Interrogé sur l’incidence de la complexité du droit du travail dans les obstacles à l’embauche, le Maître de Bercy rétorque avec le large sourire qu’on lui connaît : « Le code du travail est trop lourd ? « Il n’y a qu’à le rédiger en petits caractères, il sera moins gros ». »

On refuse d’y croire, et pourtant le fait est là dans toute son obscénité. La réplique de Michel Sapin, membre indubitable de l’élite de France, est traitée par l’Opinion (le périodique) comme un accident de communication. Hélas, cette sortie de route n’est pas un fait isolé, et elle révèle un gouffre vertigineux entre l’arrogance des 5000 et la réalité.

« Le bon mot de Michel Sapin a raté son objectif » surenchérit Arnaud Montebourg.
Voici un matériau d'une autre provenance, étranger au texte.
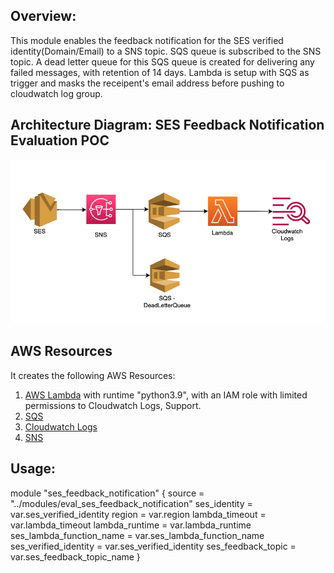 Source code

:## Overview:

This module enables the feedback notification for the SES verified identity(Domain/Email) to a SNS topic. SQS queue is subscribed to the SNS topic. A dead letter queue for this SQS queue is created for delivering any failed messages, with retention of 14 days. Lambda is setup with SQS as trigger and masks the receipent's email address before pushing to cloudwatch log group.

## Architecture Diagram: SES Feedback Notification Evaluation POC

![Service Limit Monitoring Diagram](./sns-ses.png)


## AWS Resources
It creates the following AWS Resources:
1. [AWS Lambda](https://docs.aws.amazon.com/lambda/latest/dg/welcome.html) with runtime "python3.9", with an IAM role with limited permissions to Cloudwatch Logs, Support.
2. [SQS](https://docs.aws.amazon.com/AWSSimpleQueueService/latest/SQSDeveloperGuide/welcome.html)
3. [Cloudwatch Logs](https://docs.aws.amazon.com/AmazonCloudWatch/latest/logs/WhatIsCloudWatchLogs.html)
4. [SNS](https://docs.aws.amazon.com/sns/latest/dg/welcome.html)

## Usage:

module "ses_feedback_notification" {
  source = "../modules/eval_ses_feedback_notification"
  ses_identity = var.ses_verified_identity
  region    = var.region
  lambda_timeout = var.lambda_timeout
  lambda_runtime = var.lambda_runtime
  ses_lambda_function_name = var.ses_lambda_function_name
  ses_verified_identity = var.ses_verified_identity
  ses_feedback_topic    = var.ses_feedback_topic_name
}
Quel objectif ? Celui de démontrer que le chômage est un sujet de plaisanterie ?

L’attitude ironisante est un réflexe inconditionnel, non seulement d’une certaine gauche face aux critiques qu’elle juge marquées du sceau de l’infamie libérale, mais encore de la quasi totalité de l’intelligentsia française nourrie au lait maternel d’un dogme qui veut que tout salarié soit un prolétaire livré aux appétits furieux et gloutons d’un patronat cynique. Toute entrave à la liberté du chef d’entreprise est ainsi par nature une protection du salarié. L’idée saugrenue que le travailleur puisse être victime à rebours de cette armure de plomb est iconoclaste, et suscite la condescendance, voire l’indignation. Hors de question donc de faire l’inventaire et le partage entre les bonnes et les mauvaises contraintes.
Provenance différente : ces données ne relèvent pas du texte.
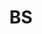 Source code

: ---
name: Sherry (Yucong) Wang
tag: sherry
title: BS
dept: Electrical and Computer Engineering
webpage: 
image: 
start: 2022-09-01
end: 2023-05-01
projects:
    caching
---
« S’ils n’ont pas de pain, qu’ils mangent de la brioche », lance la Reine de France à l’adresse des mécontents qui secouent les grilles de la monarchie. Quand Michel Sapin, à peine sorti de son Ministère du Travail pour entrer dans celui des Finances, met au mauvais goût du jour la malencontreuse plaisanterie  de Marie-Antoinette, dans un contexte où il se montre impuissant à endiguer le nombre des chômeurs qui augmente chaque mois, son humour indécent empeste une fin de règne où le déni du réel se drape dans une élégance de forme… En l’espèce assez piteuse.

A la vacuité de l’argumentation économique, le Ministre allie un mépris profond des gens privés d’emploi, donc d’utilité sociale, mais à ses yeux bien mal venus de se plaindre puisque l’Etat leur dispense larga manu de confortables indemnités prélevées sur les masses qui travaillent encore au nom d’une solidarité mal répartie dont l’échec économique a créé la raison d’être. Au moins, l’épouse écervelée de Louis XVI n’était-elle pas la responsable directe des misères du peuple de France.